***** INFORMATION PROVIDED
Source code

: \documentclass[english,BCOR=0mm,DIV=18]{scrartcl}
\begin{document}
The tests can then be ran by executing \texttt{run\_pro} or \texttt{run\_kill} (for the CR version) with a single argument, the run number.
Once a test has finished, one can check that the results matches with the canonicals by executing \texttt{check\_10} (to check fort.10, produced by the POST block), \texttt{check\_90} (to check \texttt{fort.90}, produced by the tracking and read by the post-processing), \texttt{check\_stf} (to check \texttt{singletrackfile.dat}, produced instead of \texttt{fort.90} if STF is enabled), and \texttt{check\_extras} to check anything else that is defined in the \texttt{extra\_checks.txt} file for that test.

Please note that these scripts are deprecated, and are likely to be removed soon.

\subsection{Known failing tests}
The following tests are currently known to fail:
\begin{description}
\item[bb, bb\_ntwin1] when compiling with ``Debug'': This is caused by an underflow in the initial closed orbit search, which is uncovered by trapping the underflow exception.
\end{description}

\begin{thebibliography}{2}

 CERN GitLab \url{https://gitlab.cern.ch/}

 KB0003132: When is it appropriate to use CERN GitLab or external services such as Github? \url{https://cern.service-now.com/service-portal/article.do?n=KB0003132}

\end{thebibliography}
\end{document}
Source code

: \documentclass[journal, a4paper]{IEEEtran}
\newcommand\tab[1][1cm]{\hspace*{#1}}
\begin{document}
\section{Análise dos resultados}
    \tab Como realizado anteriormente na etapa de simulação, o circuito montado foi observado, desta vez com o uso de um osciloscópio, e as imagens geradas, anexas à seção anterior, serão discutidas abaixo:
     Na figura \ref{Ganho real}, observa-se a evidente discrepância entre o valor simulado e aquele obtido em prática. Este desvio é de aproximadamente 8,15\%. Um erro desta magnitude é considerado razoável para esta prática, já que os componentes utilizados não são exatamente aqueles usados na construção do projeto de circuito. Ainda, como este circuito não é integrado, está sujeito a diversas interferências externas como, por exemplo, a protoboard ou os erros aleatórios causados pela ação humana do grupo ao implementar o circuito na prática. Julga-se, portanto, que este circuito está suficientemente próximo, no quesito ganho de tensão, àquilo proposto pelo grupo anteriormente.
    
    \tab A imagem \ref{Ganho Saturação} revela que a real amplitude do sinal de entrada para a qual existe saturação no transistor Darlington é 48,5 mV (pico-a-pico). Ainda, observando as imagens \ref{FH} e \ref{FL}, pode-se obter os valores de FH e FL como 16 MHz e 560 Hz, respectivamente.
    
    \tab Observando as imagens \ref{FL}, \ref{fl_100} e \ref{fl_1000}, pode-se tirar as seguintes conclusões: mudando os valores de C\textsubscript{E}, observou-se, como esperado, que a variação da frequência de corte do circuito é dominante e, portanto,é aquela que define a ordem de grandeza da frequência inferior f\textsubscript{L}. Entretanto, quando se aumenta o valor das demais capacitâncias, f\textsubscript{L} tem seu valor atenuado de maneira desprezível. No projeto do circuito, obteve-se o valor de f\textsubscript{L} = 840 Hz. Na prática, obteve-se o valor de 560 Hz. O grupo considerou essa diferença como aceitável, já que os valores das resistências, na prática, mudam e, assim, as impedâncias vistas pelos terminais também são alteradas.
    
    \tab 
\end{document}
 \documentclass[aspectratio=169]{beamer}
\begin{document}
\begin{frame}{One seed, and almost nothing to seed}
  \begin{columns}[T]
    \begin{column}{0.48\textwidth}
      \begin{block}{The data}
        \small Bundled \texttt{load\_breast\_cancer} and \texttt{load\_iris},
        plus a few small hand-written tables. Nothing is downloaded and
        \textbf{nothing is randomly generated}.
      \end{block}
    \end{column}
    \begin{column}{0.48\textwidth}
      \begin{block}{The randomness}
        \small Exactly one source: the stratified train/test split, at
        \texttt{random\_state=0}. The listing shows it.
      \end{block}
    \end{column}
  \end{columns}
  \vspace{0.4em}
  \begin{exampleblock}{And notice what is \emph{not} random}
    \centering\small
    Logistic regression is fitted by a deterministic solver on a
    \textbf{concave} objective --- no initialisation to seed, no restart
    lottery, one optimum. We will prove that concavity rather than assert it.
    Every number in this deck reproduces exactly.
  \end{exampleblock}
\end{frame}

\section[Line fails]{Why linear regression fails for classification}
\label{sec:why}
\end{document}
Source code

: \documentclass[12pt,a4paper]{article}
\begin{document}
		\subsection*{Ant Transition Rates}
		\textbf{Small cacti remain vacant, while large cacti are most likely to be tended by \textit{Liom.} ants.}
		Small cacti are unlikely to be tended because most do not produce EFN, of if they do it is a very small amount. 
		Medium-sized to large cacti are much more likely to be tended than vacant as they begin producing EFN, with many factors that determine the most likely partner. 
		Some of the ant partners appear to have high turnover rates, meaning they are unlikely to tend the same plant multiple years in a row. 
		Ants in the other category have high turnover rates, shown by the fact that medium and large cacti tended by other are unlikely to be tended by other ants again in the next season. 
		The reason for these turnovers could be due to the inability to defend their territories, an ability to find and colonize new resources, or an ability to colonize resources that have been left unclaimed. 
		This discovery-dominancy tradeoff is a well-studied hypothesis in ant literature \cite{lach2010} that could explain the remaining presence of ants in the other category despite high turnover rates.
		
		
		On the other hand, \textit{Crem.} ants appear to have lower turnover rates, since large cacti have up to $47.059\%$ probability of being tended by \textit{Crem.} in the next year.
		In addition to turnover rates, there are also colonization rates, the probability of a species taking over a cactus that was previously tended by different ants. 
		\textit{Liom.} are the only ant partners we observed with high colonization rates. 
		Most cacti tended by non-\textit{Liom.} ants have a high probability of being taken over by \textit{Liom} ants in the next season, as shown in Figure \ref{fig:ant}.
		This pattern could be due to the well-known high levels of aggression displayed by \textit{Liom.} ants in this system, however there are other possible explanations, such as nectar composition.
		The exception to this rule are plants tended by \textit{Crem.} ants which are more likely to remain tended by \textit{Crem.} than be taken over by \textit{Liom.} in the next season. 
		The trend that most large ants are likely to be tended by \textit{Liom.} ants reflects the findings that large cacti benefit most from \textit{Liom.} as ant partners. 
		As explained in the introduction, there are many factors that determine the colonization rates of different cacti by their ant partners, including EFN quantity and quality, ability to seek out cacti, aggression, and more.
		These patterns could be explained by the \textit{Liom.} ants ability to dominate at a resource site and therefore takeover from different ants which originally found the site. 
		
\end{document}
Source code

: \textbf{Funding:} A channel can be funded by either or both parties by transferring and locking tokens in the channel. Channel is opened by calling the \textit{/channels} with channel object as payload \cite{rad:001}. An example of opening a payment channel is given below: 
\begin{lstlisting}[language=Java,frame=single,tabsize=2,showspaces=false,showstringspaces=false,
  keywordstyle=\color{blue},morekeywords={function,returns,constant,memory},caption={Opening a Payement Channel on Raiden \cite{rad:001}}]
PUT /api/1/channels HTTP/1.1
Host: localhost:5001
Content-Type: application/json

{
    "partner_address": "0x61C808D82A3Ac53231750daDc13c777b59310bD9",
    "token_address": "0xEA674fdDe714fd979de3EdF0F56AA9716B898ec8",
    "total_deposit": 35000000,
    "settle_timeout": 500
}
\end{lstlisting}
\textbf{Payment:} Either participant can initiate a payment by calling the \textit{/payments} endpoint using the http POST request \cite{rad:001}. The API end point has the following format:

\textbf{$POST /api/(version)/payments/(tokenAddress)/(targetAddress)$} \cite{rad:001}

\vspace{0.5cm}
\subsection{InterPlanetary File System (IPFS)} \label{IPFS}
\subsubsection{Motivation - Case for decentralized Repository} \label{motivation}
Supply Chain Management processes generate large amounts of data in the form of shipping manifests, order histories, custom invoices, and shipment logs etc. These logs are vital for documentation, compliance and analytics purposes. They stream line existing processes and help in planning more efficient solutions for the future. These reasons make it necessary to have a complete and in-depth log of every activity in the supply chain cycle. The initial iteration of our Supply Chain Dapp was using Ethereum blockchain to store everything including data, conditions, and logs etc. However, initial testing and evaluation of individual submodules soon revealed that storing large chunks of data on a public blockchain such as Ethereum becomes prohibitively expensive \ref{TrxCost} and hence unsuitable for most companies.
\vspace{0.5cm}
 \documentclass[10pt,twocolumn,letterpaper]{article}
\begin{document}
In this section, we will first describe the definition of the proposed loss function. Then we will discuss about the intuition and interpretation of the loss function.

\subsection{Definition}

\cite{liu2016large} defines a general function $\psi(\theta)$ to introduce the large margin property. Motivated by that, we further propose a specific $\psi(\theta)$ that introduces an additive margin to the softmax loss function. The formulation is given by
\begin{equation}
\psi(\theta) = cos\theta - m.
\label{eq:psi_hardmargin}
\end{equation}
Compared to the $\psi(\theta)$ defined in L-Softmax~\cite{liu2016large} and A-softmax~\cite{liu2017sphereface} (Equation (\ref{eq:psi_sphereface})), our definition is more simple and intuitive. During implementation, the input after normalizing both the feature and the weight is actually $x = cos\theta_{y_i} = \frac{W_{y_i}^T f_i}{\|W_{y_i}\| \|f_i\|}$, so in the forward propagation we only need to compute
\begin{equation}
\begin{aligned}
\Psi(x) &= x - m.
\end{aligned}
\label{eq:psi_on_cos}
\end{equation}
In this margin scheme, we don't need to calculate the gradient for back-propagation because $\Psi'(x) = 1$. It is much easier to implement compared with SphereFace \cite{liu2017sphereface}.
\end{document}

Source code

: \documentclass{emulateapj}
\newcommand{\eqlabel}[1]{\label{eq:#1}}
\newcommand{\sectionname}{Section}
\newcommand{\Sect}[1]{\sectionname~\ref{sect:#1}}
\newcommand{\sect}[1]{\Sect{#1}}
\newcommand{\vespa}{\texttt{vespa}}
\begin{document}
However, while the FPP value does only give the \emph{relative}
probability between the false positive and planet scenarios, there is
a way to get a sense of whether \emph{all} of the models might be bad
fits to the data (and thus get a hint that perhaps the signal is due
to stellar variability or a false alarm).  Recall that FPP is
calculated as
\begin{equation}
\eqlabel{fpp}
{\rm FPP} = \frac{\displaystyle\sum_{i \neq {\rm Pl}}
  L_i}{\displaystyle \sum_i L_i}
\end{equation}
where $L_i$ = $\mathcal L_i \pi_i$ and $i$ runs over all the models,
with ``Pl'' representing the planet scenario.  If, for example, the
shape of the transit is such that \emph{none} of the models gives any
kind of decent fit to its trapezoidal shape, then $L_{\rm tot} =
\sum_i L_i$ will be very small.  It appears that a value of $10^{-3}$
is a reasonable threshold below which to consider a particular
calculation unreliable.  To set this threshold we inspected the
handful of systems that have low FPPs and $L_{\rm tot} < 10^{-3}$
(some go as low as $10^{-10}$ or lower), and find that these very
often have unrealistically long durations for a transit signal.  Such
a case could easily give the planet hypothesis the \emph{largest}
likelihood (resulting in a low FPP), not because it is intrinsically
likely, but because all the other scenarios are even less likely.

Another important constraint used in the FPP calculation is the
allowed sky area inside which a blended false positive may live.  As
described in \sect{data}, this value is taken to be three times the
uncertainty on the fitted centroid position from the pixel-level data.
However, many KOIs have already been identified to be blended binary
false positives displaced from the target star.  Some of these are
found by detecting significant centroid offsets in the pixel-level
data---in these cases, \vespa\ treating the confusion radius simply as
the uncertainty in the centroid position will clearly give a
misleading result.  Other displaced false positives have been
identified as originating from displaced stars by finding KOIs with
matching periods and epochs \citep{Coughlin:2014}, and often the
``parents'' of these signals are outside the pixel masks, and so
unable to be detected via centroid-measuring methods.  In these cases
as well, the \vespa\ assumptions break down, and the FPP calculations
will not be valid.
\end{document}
**********
== PROBLEM ==
Scan the lines above for "linear regression fails" and for "This pattern could". Repeat exactly the line holding each of them and every line in between.

== EXERCISE ANSWER ==
\section[Line fails]{Why linear regression fails for classification}
\label{sec:why}
\end{document}
Source code

: \documentclass[12pt,a4paper]{article}
\begin{document}
		\subsection*{Ant Transition Rates}
		\textbf{Small cacti remain vacant, while large cacti are most likely to be tended by \textit{Liom.} ants.}
		Small cacti are unlikely to be tended because most do not produce EFN, of if they do it is a very small amount. 
		Medium-sized to large cacti are much more likely to be tended than vacant as they begin producing EFN, with many factors that determine the most likely partner. 
		Some of the ant partners appear to have high turnover rates, meaning they are unlikely to tend the same plant multiple years in a row. 
		Ants in the other category have high turnover rates, shown by the fact that medium and large cacti tended by other are unlikely to be tended by other ants again in the next season. 
		The reason for these turnovers could be due to the inability to defend their territories, an ability to find and colonize new resources, or an ability to colonize resources that have been left unclaimed. 
		This discovery-dominancy tradeoff is a well-studied hypothesis in ant literature \cite{lach2010} that could explain the remaining presence of ants in the other category despite high turnover rates.
		
		
		On the other hand, \textit{Crem.} ants appear to have lower turnover rates, since large cacti have up to $47.059\%$ probability of being tended by \textit{Crem.} in the next year.
		In addition to turnover rates, there are also colonization rates, the probability of a species taking over a cactus that was previously tended by different ants. 
		\textit{Liom.} are the only ant partners we observed with high colonization rates. 
		Most cacti tended by non-\textit{Liom.} ants have a high probability of being taken over by \textit{Liom} ants in the next season, as shown in Figure \ref{fig:ant}.
		This pattern could be due to the well-known high levels of aggression displayed by \textit{Liom.} ants in this system, however there are other possible explanations, such as nectar composition.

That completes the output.